Sujet
Expliquer le texte suivant :
On ne se lasse pas de répéter que l’homme est bien
peu de chose sur la terre, et la terre dans l’univers. Pourtant, même par son
corps, l’homme est loin de n’occuper que la place minime qu’on lui octroie
d’ordinaire, et dont se contentait Pascal lui-même quand il réduisait le corps
à n’être, matériellement, qu’un roseau. Car si notre corps est la matière à
laquelle notre conscience s’applique, il est coextensif à notre conscience, il
comprend tout ce que nous percevons, il va jusqu’aux étoiles. Mais ce corps
immense change à tout instant, et parfois radicalement, pour le plus léger
déplacement d’une partie de lui-même qui en occupe le centre et qui tient dans
un espace minime. Ce corps intérieur et central, relativement invariable, est
toujours présent. Il n’est pas seulement présent, il est agissant : c’est
par lui, et par lui seulement, que nous pouvons mouvoir d’autres parties du
grand corps. Et comme l’action est ce qui compte, comme il est entendu que nous
sommes là où nous agissons, on a coutume d’enfermer la conscience dans le corps
minime, de négliger le corps immense... Mais la vérité est tout autre, et nous
sommes réellement dans tout ce que nous percevons.

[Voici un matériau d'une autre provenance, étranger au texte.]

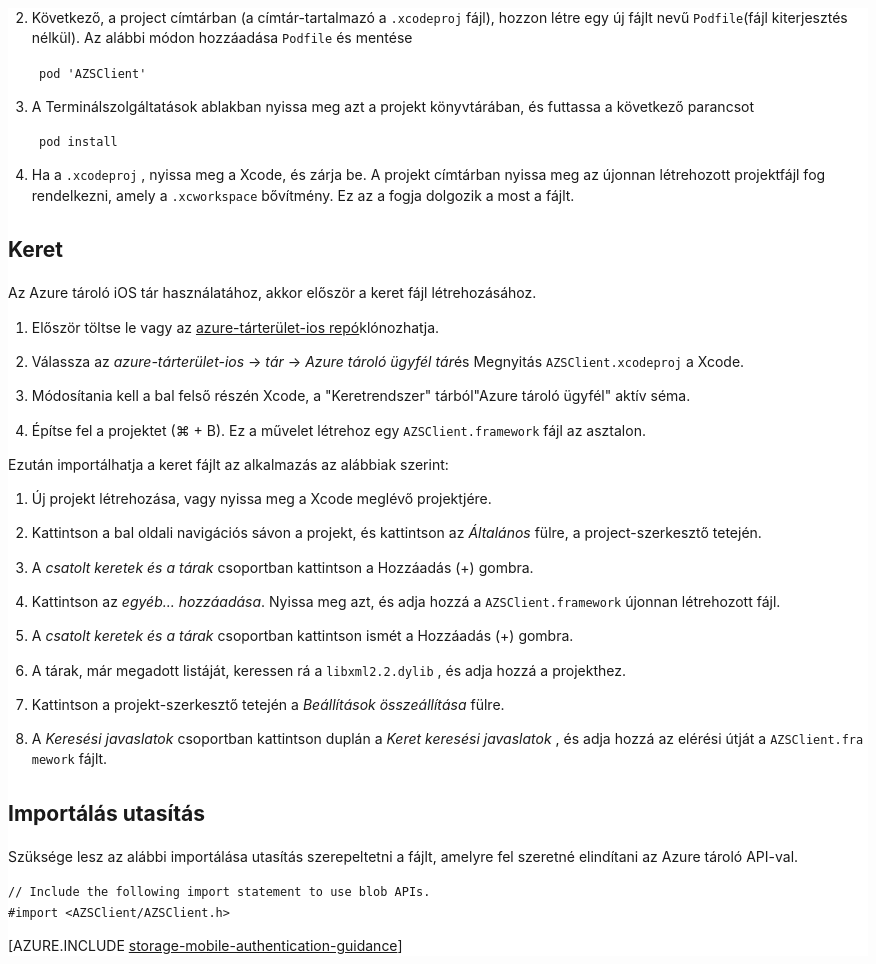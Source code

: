 2. Következő, a project címtárban (a címtár-tartalmazó a `.xcodeproj` fájl), hozzon létre egy új fájlt nevű `Podfile`(fájl kiterjesztés nélkül). Az alábbi módon hozzáadása `Podfile` és mentése

        pod 'AZSClient'

3. A Terminálszolgáltatások ablakban nyissa meg azt a projekt könyvtárában, és futtassa a következő parancsot

        pod install

4. Ha a `.xcodeproj` , nyissa meg a Xcode, és zárja be. A projekt címtárban nyissa meg az újonnan létrehozott projektfájl fog rendelkezni, amely a `.xcworkspace` bővítmény. Ez az a fogja dolgozik a most a fájlt.

## <a name="framework"></a>Keret
Az Azure tároló iOS tár használatához, akkor először a keret fájl létrehozásához.

1. Először töltse le vagy az [azure-tárterület-ios repó](https://github.com/azure/azure-storage-ios)klónozhatja.

2. Válassza az *azure-tárterület-ios* -> *tár* -> *Azure tároló ügyfél tár*és Megnyitás `AZSClient.xcodeproj` a Xcode.

3. Módosítania kell a bal felső részén Xcode, a "Keretrendszer" tárból"Azure tároló ügyfél" aktív séma.

4. Építse fel a projektet (⌘ + B). Ez a művelet létrehoz egy `AZSClient.framework` fájl az asztalon.

Ezután importálhatja a keret fájlt az alkalmazás az alábbiak szerint:

1. Új projekt létrehozása, vagy nyissa meg a Xcode meglévő projektjére.

2. Kattintson a bal oldali navigációs sávon a projekt, és kattintson az *Általános* fülre, a project-szerkesztő tetején.

3. A *csatolt keretek és a tárak* csoportban kattintson a Hozzáadás (+) gombra.

4. Kattintson az *egyéb... hozzáadása*. Nyissa meg azt, és adja hozzá a `AZSClient.framework` újonnan létrehozott fájl.

5. A *csatolt keretek és a tárak* csoportban kattintson ismét a Hozzáadás (+) gombra.

6. A tárak, már megadott listáját, keressen rá a `libxml2.2.dylib` , és adja hozzá a projekthez.

7. Kattintson a projekt-szerkesztő tetején a *Beállítások összeállítása* fülre.

8. A *Keresési javaslatok* csoportban kattintson duplán a *Keret keresési javaslatok* , és adja hozzá az elérési útját a `AZSClient.framework` fájlt.

## <a name="import-statement"></a>Importálás utasítás
Szüksége lesz az alábbi importálása utasítás szerepeltetni a fájlt, amelyre fel szeretné elindítani az Azure tároló API-val.

    // Include the following import statement to use blob APIs.
    #import <AZSClient/AZSClient.h>

[AZURE.INCLUDE [storage-mobile-authentication-guidance](../../includes/storage-mobile-authentication-guidance.md)]
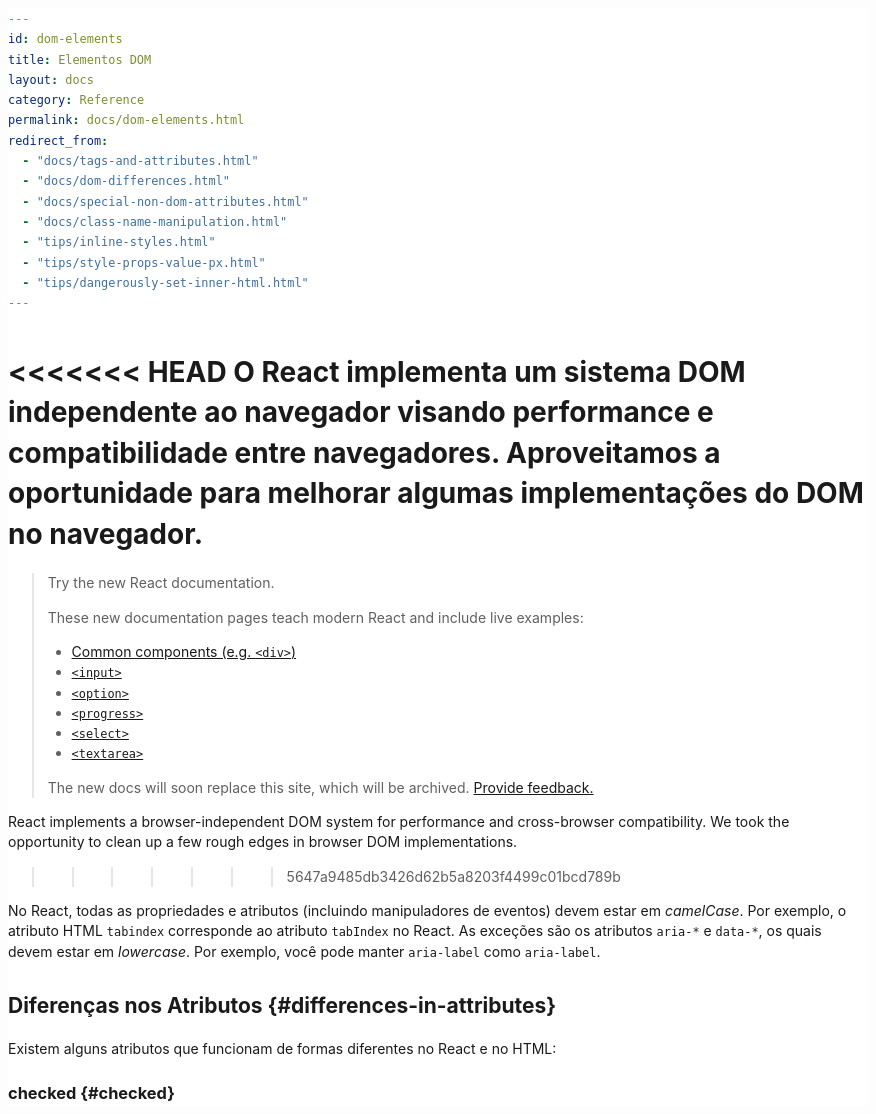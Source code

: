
 ```yaml
---
id: dom-elements
title: Elementos DOM
layout: docs
category: Reference
permalink: docs/dom-elements.html
redirect_from:
  - "docs/tags-and-attributes.html"
  - "docs/dom-differences.html"
  - "docs/special-non-dom-attributes.html"
  - "docs/class-name-manipulation.html"
  - "tips/inline-styles.html"
  - "tips/style-props-value-px.html"
  - "tips/dangerously-set-inner-html.html"
---
```


<<<<<<< HEAD
O React implementa um sistema DOM independente ao navegador visando performance e compatibilidade entre navegadores. Aproveitamos a oportunidade para melhorar algumas implementações do DOM no navegador.
=======
> Try the new React documentation.
> 
> These new documentation pages teach modern React and include live examples:
>
> - [Common components (e.g. `<div>`)](https://beta.reactjs.org/reference/react-dom/components/common)
> - [`<input>`](https://beta.reactjs.org/reference/react-dom/components/input)
> - [`<option>`](https://beta.reactjs.org/reference/react-dom/components/option)
> - [`<progress>`](https://beta.reactjs.org/reference/react-dom/components/progress)
> - [`<select>`](https://beta.reactjs.org/reference/react-dom/components/select)
> - [`<textarea>`](https://beta.reactjs.org/reference/react-dom/components/textarea)
>
> The new docs will soon replace this site, which will be archived. [Provide feedback.](https://github.com/reactjs/reactjs.org/issues/3308)

React implements a browser-independent DOM system for performance and cross-browser compatibility. We took the opportunity to clean up a few rough edges in browser DOM implementations.
>>>>>>> 5647a9485db3426d62b5a8203f4499c01bcd789b

No React, todas as propriedades e atributos (incluindo manipuladores de eventos) devem estar em _camelCase_. Por exemplo, o atributo HTML `tabindex` corresponde ao atributo `tabIndex` no React. As exceções são os atributos `aria-*` e `data-*`, os quais devem estar em _lowercase_. Por exemplo, você pode manter `aria-label` como `aria-label`.

## Diferenças nos Atributos {#differences-in-attributes}

Existem alguns atributos que funcionam de formas diferentes no React e no HTML:

### checked {#checked}
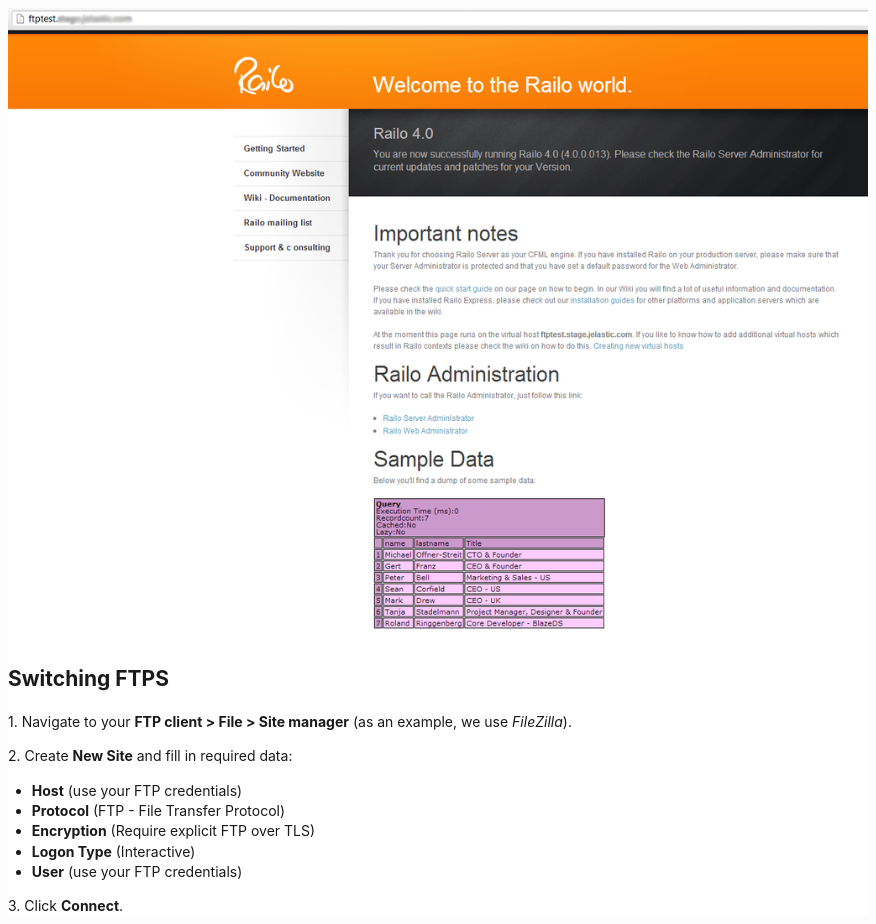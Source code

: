 ![Railo application](20-railo-application.png)
<a id="ftps"></a>


## Switching FTPS

1\. Navigate to your **FTP client &gt; File &gt; Site manager** (as an example, we use *FileZilla*).

2\. Create **New Site** and fill in required data:

* **Host** (use your FTP credentials)
* **Protocol** (FTP - File Transfer Protocol)
* **Encryption** (Require explicit FTP over TLS)
* **Logon Type** (Interactive)
* **User** (use your FTP credentials)

3\. Click **Connect**.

Bergson, Les deux sources de la morale et de la religion
(1932)
La connaissance de la doctrine de l’auteur n’est pas requise. Il faut
et il suffit que l’explication rende compte, par la compréhension précise du
texte, du problème dont il est question.
Corrigé
[Le texte est extrait du chapitre III La religion
dynamique.]
Quelle est la
place de l’homme dans l’univers ? À cette question, on a coutume de
répondre qu’elle est minime, voire qu’elle n’est presque rien. De ce point de
vue, on connaît les réflexions de Pascal « Car enfin qu’est-ce que l’homme dans la nature ? Un néant à l’égard
de l’infini, un tout à l’égard du néant, un milieu entre rien et tout, infiniment
éloigné de comprendre les extrêmes (…) » (Pensées, 199, Lafuma, 1670 posthume).
C’est à ce
problème que s’attaque Bergson, dans cet extrait de son ouvrage, Les deux sources de la morale et de la
religion (1932). Le philosophe veut montrer que la place physique de
l’homme n’est pas aussi minime qu’on le pense habituellement car, par la
perception, l’homme est physiquement présent à une grande partie de l’univers.
Dès lors, on
peut se demander si c’est bien la perception et comment, qui peut rendre compte
de la place de l’homme dans l’univers.
L’homme semble
d’une petitesse extrême dans l’univers.
Bergson
commence par exposer la thèse qu’il veut critiquer. Cette thèse qu’il exprime
comme une opinion commune consiste à refuser toute comparaison possible entre
l’homme et la Terre ,
soit la planète où il vit et cette dernière et l’univers. Ce double refus de
comparaison vise à montrer l’infinie petitesse de l’homme, c’est-à-dire le quasi
néant de sa place et de sa valeur dans l’univers. Cette thèse prend l’homme en
tant que tout. Elle ne distingue en lui ni l’âme et le corps, ni la perception
et l’action.
Bergson va s’y
opposer mais en introduisant d’abord une autre thèse qu’il réfère à Pascal,
celle selon laquelle la petitesse de l’homme tient à son corps. En effet, le
penseur janséniste définissait l’homme comme un « roseau pensant »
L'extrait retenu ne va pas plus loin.